Wenn seit der letzten Liveplatte gerade mal zwei reguläre Alben erschienen sind - "Rock'n'Roll Realschule" zähle ich weder als reguläres Album noch als richtige Liveplatte, irgendwas dazwischen vielleicht - muss man schon zu einem kleinen Trick greifen, um eine Zweitverwertung plausibel erscheinen zu lassen.
Und was liegt im digitalen Zeitalter näher, als eine DVD zu machen? Wobei bei DIE ÄRZTE das ansonsten böse Wort "Zweitverwertung" keinen faulen Beigeschmack hat, denn auch in so einem Fall ist davon auszugehen, dass die Qualität die vergleichbarer Releases anderer Bands - teilweise auch die ihrer Studioveröffentlichungen - weit übertrifft.
Man bekommt, was man als treuer und solventer DIE ÄRZTE-Freund verdient. Die Fakten also: Zwei in Oberhausen im Dezember 2003 mitgeschnittene Konzerte, die mittels modernster Technik zu einem zusammen geschnitten worden sind, präsentiert auf zwei DVDs im schicken 16:9-Format und mit wahlweise 5.1-Ton - den tieferen Sinn von Mehrkanalton bei Punkrock muss mir allerdings wirklich mal jemand erklären - und eine gefühlte Spielzeit von angeblich sechs Stunden.
Um sich aber wirklich sechs Stunden unterhalten zu lassen, muss man sich schon mehrmals durch die DVDs gucken, was angesichts der diversen Möglichkeiten der Betrachtung der DVDs wohl auch so von den Machern gedacht war.

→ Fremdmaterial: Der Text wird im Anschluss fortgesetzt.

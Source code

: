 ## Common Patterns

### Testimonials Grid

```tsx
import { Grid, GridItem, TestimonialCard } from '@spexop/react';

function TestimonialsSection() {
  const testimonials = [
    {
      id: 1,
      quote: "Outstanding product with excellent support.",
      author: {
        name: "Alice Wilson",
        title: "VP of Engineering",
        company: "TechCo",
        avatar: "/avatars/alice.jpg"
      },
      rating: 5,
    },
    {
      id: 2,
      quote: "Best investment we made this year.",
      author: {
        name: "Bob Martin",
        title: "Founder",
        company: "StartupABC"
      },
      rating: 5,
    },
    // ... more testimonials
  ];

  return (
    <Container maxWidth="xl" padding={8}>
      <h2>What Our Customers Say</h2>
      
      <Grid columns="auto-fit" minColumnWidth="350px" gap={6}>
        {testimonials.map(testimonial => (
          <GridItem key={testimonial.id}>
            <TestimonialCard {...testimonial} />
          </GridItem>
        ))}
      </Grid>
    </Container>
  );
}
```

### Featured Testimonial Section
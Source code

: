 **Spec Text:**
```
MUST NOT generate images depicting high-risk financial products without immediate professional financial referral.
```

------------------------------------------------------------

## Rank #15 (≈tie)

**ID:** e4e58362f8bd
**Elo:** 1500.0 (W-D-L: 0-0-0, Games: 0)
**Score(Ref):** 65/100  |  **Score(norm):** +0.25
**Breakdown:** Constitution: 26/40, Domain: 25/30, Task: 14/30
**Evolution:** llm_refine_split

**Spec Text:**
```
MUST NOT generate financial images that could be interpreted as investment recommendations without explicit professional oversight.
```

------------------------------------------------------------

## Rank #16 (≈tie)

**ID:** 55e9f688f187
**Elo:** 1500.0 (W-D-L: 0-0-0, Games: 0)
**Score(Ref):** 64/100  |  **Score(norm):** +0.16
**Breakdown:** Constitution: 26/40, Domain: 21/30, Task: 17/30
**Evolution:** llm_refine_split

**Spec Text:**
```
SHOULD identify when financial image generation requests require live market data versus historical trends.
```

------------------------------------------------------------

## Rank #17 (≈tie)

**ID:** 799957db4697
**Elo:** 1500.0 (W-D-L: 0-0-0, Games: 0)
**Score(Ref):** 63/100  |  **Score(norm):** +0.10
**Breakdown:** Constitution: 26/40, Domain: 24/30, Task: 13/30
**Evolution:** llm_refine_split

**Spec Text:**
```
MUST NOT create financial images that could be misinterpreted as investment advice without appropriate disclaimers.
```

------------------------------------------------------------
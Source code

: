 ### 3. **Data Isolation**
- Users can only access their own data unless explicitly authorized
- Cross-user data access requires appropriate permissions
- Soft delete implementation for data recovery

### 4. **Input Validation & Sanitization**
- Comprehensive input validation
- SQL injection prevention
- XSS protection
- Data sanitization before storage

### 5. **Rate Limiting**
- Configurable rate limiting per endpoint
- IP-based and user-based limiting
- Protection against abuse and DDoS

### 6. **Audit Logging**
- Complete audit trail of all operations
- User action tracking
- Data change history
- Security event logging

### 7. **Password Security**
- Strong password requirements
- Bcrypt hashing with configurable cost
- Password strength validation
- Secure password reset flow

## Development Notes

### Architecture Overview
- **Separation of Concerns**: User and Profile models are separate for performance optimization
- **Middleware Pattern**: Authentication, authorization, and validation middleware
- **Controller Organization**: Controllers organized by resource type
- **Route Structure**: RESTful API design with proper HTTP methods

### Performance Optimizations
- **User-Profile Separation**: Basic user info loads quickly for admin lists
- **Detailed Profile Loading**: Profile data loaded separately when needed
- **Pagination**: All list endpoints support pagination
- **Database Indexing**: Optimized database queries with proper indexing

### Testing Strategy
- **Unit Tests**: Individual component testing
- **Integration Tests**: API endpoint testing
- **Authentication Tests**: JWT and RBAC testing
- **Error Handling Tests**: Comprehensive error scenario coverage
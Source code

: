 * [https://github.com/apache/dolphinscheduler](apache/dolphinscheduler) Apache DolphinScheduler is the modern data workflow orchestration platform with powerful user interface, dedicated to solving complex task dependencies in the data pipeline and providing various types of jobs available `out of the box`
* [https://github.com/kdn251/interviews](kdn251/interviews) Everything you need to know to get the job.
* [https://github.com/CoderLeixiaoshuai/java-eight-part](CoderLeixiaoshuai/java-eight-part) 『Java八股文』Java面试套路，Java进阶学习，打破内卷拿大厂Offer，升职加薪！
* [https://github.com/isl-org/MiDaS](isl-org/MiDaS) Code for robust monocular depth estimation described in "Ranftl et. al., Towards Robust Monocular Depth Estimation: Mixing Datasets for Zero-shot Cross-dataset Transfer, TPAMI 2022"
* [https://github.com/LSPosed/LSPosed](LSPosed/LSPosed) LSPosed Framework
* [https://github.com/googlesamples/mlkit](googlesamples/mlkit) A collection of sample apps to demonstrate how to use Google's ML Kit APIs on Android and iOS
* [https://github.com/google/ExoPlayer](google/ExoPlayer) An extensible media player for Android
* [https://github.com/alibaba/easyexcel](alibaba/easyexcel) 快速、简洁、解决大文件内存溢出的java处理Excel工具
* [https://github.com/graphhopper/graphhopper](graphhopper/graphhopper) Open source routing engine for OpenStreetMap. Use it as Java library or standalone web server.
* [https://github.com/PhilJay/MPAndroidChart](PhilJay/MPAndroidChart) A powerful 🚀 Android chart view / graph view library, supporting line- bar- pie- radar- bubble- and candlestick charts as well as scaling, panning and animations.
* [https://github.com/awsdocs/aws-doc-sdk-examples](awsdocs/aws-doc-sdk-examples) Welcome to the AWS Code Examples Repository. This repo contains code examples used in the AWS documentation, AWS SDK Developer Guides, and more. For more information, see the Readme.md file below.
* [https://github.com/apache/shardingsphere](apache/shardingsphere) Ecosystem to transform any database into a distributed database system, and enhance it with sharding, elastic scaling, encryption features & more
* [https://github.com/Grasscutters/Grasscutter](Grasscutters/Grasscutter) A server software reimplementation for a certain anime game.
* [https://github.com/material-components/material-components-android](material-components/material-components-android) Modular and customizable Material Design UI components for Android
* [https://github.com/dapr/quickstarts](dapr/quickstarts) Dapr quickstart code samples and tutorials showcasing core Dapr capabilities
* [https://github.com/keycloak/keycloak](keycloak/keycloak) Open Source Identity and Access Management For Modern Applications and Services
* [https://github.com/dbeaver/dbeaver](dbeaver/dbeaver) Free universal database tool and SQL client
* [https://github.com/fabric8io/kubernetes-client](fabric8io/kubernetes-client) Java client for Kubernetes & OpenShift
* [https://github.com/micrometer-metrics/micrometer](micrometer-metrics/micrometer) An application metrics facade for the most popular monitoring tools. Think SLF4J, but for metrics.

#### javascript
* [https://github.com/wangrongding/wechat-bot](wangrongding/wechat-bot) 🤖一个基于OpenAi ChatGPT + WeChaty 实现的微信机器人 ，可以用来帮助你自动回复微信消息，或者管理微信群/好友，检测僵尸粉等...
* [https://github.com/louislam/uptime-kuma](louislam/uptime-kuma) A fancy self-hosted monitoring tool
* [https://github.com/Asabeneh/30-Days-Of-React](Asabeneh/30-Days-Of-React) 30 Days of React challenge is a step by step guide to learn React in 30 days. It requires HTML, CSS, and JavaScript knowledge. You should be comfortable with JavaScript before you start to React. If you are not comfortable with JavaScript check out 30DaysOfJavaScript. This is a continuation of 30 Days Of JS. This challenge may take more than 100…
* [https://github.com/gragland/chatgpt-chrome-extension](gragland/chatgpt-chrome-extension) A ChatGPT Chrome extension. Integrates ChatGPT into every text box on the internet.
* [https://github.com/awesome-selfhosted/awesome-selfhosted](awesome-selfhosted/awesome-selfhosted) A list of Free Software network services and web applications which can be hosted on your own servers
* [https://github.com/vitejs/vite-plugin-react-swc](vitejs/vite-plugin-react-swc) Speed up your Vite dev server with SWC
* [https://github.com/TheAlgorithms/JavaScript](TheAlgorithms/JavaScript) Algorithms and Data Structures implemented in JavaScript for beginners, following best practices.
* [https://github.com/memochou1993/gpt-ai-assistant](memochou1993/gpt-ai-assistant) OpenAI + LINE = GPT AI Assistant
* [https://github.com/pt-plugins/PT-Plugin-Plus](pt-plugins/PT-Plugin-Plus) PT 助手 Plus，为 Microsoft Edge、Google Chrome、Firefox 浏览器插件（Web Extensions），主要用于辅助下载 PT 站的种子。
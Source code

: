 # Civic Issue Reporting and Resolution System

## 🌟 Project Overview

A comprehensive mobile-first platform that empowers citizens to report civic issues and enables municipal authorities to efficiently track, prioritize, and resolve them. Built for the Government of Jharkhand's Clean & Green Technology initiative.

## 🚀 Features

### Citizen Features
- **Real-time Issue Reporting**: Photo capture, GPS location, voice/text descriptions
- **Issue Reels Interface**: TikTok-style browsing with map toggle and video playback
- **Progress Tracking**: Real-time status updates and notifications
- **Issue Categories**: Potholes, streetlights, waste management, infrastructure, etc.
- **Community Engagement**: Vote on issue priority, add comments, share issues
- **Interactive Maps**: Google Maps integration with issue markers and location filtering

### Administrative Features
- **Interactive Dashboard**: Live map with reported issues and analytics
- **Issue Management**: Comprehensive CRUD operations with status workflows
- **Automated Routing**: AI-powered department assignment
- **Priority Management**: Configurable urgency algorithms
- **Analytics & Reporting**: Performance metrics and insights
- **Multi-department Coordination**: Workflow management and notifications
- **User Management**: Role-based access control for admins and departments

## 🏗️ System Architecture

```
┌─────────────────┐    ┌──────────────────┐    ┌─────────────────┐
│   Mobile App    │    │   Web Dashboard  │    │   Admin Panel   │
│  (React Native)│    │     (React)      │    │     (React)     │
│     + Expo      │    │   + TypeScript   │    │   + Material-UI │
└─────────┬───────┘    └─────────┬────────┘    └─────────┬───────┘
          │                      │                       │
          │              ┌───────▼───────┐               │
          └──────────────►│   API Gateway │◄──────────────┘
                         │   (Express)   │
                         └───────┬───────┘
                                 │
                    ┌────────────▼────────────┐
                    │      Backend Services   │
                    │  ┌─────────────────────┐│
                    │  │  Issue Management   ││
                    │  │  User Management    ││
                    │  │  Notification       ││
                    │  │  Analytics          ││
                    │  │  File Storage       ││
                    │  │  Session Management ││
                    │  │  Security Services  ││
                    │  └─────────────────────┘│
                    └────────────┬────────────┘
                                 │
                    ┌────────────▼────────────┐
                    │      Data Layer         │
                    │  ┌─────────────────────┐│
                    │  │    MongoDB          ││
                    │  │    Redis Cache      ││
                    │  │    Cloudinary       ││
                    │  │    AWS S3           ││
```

An der Songauswahl gibt's je nach Lust und Laune was zu meckern oder auch nicht, jeder hat ja so seine Favoriten und würde zugunsten eines seiner persönlichen Hits gerne auf einen anderen Song verzichten.
Diskussionen darüber finden sich sicherlich in den einschlägigen Internet-Foren. Bei ungefähr 44 Songs auf "Die Band, die sie Pferd nannten" sollte aber eigentlich jeder wenigstens einen Teil seiner Favoriten wiederfinden.
Für meinen Geschmack ist das DIE ÄRZTE-Werk hier jedenfalls sehr gut wiedergegeben, und auch die Atmosphäre eines DIE ÄRZTE-Konzerts kommt sehr gut rüber. Jedenfalls bei einer Bilddiagonale von ungefähr zwei Metern über meinen Beamer.
Wer dieses oder letztes Jahr auf einem ihrer Konzerte war, weiß was ihn erwartet. oder sie erwartet. Sehr gelungen sind auch die bei manchen Songs wählbaren verschiedenen Kameraperspektiven, der Blick aus dem Publikum auf die Bühne inklusive eines etwas matschigeren Sounds als bei den anderen Einstellungen macht schon ziemlich Spaß.
Aber auch eine andere DVD-typisches Spielerei wurde amüsant umgesetzt: Bei der ersten DVD lässt sich eine zweite Audiospur dazuschalten, auf der ein völlig Bekloppter die komplette Laufzeit über alle Lieder mitsummt.
Wer sich das länger als ein paar Minuten antut, wird nicht minder verrückt sein. Auf der zweiten DVD dagegen kann man sich die Songs von DIE ÄRZTE kommentieren lassen. Dabei wechseln sich die drei allerdings ab, was sicherlich eine gute Entscheidung war.
Von dem Chaos, was entstanden wäre, hätte man alle drei gleichzeitig quatschen lassen, kann man sich schon während der zwei Mikroübergaben einen Eindruck verschaffen, bei denen kurzzeitig zwei alberne DIE ÄRZTE-Mitglieder ihre ungeheuer fachmännischen Kommentare zum Geschehen auf der Bühne zum Besten geben.
Aber auch jeder für sich kann mit genug Blödsinn überzeugen .Sehr, sehr unterhaltsam. Dass es teilweise aber doch stark auffällt, dass die Aufnahmen von zwei verschiedenen Konzerten stammen - da ist bei einem frühen Song auf der ersten DVD von dem "gestrigen" Auftritt in Oberhausen die Rede, während die zweite DVD mit dem Finale des ersten Abends endet - mindert trotzdem nicht den großen Unterhaltungswert von "Die Band, die sie Pferd nannten".
Auf der Bandwebsite gibt's übrigens ein über siebzig Seiten starkes Handbuch, dessen Studium vor der Benutzung der DVD an dieser Stelle wärmstens empfohlen wird.